Jay Myers, Software Engineer
April 25, 2016

How do you check and see if items rendered in two different test drivers are close enough to one another? How close do you need to come to perfection?


test deliveryOne of several interesting issues I’ve been playing around with lately came out of the ongoing development of a new test driver we’re writing here at Strasz. The problem was that for an organization with a large bank that has already undergone some kind of layout or format review, changing the test driver could potentially mean changing the way an item is rendered during test delivery. This would obviously invalidate any kind of format review that had been done on these items, meaning that each item would have to be reviewed again which is very, very time consuming.

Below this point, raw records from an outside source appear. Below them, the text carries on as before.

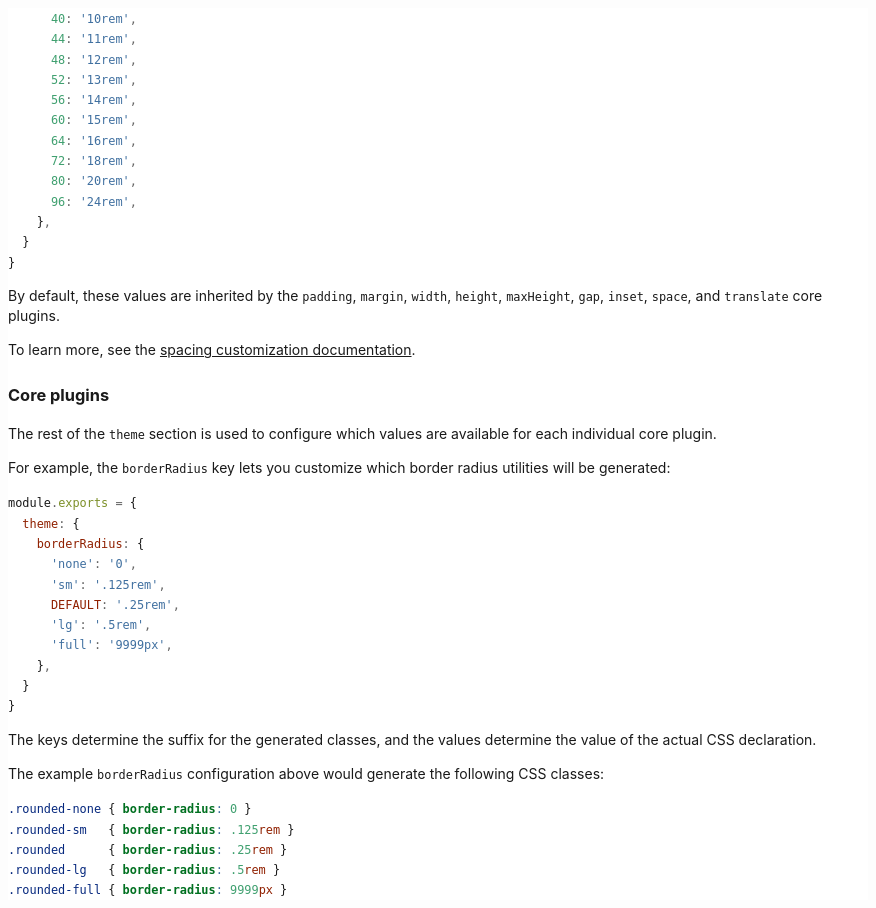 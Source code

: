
 ```js
      40: '10rem',
      44: '11rem',
      48: '12rem',
      52: '13rem',
      56: '14rem',
      60: '15rem',
      64: '16rem',
      72: '18rem',
      80: '20rem',
      96: '24rem',
    },
  }
}
```

By default, these values are inherited by the `padding`, `margin`, `width`, `height`, `maxHeight`, `gap`, `inset`, `space`, and `translate` core plugins.

To learn more, see the [spacing customization documentation](https://tailwindcss.com/docs/customizing-spacing).

### Core plugins

The rest of the `theme` section is used to configure which values are available for each individual core plugin.

For example, the `borderRadius` key lets you customize which border radius utilities will be generated:

```js
module.exports = {
  theme: {
    borderRadius: {
      'none': '0',
      'sm': '.125rem',
      DEFAULT: '.25rem',
      'lg': '.5rem',
      'full': '9999px',
    },
  }
}
```

The keys determine the suffix for the generated classes, and the values determine the value of the actual CSS declaration.

The example `borderRadius` configuration above would generate the following CSS classes:

```css
.rounded-none { border-radius: 0 }
.rounded-sm   { border-radius: .125rem }
.rounded      { border-radius: .25rem }
.rounded-lg   { border-radius: .5rem }
.rounded-full { border-radius: 9999px }
```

To walk through why this might happen, let’s say that an item or part of an item is stored in html and is then rendered for test delivery through some kind of a web browser. The underlying browser that the test driver uses will play a big part in how the item looks – different browsers and versions have different sets of rules for how content should look. This means that if you’re switching from one driver to another, or if you’re upgrading the browser which your driver uses, you are potentially changing the way each and every item looks. This makes some people uncomfortable.

Realistically, across a large enough gap of browsers and versions (say, a jump from a browser that was common in 2009 to a browser that’s common today) you won’t really be able to guarantee that every item in a large bank will render correctly with CSS tweaks alone – there are just too many variables to make this feasible. And besides, you probably don’t need everything to be pixel perfect – you just need to make sure that the item isn’t broken, tables are still formatted in the same way, text isn’t cut off or misplaced, etc…

This is the crux of the problem that needs solving. How do you check and see if items rendered in two different test drivers are close enough to one another? Well, if you boil the problem down to its fundamentals you really need three things. The first two are easy – you need a picture of the item rendered in both the old and the new driver. The other piece you need is some kind of a strategy for comparing two images to see if they’re similar enough, and this is where the fun begins.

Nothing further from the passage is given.